Bert Vrijhoef from the Netherlands was impressed by the level of collaboration that he has seen between researchers, both in health and social care but also with other disciplines. He hoped this spirit of collaboration will be seen beyond the crisis. Apart from all the innovations and the way that services were now being delivered, he was interested to see if the bottom-up initiatives including digital care for primary care services and telemonitoring to delivery of meals in times of physical isolation and the training, remobilizing and repurposing of the health and social care workforce with non-physicians taking over tasks that were previously only allowed to be undertaken by physicians, could be embedded in the care delivery models beyond COVID-19. “It will be interesting to see if this mixed bag of disruptive and incremental innovations and initiatives will translate into routine services as part of the emerging health and social care systems and even result in a new health eco system.”

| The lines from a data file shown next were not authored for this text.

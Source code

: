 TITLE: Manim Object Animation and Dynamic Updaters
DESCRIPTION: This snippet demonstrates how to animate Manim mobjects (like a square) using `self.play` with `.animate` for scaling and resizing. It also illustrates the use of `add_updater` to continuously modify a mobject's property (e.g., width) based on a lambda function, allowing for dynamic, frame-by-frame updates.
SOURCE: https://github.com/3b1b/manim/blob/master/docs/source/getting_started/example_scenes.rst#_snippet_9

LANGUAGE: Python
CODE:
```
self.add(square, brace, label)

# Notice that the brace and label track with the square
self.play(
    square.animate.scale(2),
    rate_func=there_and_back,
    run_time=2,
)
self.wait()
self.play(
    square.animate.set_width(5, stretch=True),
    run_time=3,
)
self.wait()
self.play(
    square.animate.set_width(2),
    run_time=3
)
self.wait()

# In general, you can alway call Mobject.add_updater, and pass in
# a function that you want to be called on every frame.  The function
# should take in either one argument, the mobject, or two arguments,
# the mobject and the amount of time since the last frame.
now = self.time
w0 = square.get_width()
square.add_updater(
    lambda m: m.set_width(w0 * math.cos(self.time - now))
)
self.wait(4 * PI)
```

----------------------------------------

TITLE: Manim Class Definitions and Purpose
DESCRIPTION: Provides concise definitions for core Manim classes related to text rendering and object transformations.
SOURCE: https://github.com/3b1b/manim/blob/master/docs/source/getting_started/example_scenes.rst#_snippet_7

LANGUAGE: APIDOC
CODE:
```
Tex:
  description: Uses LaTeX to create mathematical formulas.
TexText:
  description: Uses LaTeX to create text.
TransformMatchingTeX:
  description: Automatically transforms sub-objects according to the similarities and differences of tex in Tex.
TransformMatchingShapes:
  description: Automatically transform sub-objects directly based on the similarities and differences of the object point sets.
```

Áine Carroll based in Dublin, Ireland brought our attention back to our humanist response. She asked “when you are in a crisis situation how do you make ethical decisions?”. She said “even if decisions are being made with the best of intentions they have consequences and the ethics of these consequences need to be considered.” It is important that people are enabled to make really sound decisions. To that end her team are creating a point of care decision-making tool using ethical frameworks that have been developed over recent years. There is a rapid review under way and they hope to have a prototype tool by the end of next week. “The tool will be co-designed, using a participatory action approach, and we are testing it in a variety of settings – in the hospital, in the community and in primary care.”

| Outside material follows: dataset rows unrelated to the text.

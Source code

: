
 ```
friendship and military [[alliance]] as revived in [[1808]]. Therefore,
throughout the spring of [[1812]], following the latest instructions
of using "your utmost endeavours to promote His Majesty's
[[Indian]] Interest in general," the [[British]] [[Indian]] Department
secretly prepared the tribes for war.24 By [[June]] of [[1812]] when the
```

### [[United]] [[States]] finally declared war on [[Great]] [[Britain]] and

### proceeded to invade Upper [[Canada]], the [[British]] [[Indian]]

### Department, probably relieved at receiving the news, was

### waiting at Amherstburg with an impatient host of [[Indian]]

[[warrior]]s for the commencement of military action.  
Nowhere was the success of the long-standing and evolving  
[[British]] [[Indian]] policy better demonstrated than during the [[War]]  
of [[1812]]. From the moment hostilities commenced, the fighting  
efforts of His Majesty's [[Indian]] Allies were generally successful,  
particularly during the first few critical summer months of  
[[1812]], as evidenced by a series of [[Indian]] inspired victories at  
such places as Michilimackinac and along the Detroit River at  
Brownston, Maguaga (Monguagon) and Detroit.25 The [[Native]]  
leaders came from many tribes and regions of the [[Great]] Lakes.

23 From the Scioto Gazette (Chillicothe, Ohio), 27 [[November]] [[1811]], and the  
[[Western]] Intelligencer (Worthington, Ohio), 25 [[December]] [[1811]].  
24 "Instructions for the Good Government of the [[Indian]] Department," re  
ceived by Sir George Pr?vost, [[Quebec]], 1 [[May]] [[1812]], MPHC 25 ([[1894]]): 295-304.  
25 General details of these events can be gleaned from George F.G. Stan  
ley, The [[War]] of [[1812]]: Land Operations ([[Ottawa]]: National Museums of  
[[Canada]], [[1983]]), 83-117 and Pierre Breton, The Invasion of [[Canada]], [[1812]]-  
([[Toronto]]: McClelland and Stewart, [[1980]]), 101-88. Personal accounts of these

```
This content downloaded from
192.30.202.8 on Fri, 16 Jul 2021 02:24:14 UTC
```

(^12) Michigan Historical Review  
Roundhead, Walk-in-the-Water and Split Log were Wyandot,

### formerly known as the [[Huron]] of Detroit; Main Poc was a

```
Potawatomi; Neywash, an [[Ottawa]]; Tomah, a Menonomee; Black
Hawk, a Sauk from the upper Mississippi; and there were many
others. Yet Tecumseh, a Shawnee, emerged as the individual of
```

Finally we turned to Jodeme Goldhar in Toronto, Canada who provided us with an inspirational challenge to finish. She told us we needed an approach that is ‘one team’, and that has a co-designed shared purpose. She said the pandemic has shown us why working together as ‘one team’ has never been more important. She emphasized why a distributed leadership model across community, home care, hospital and primary care with patients has never been more important. She said that integration is in the DNA of the change we want to see around health and social care transformation. “We need to be ambassadors as to why a ‘one team’ approach is required. Sometimes we go to a command and control state but now what we need more than ever is the collaborative leadership approach and working together in a distributed way because there is a power in our collective, and how we build the future as one system and ‘one team’.”

We would like to take the opportunity to thank all our panelists for their contributions and our participants for their questions and comments. The questions we received during the webinar are being used to develop our forum topics in the COVID-19 Knowledge Exchange Platform.

Our next webinar will take place in the Asia Pacific time during the week commencing 20th April. If you would like to suggest panelists or topics for future webinars please contact us through Darren Curran or tweet us @IFICinfo using #integratedcare #COVID19.

On behalf of all the team at IFIC, we would like to recognise and congratulate the extraordinary efforts that are being made by individuals across the health and care sectors, the wider public sector, and within communities to provide care and support and continued services to those that are in need. We also sympathise and extend our good wishes to all those families that have been directly impacted by COVID-19.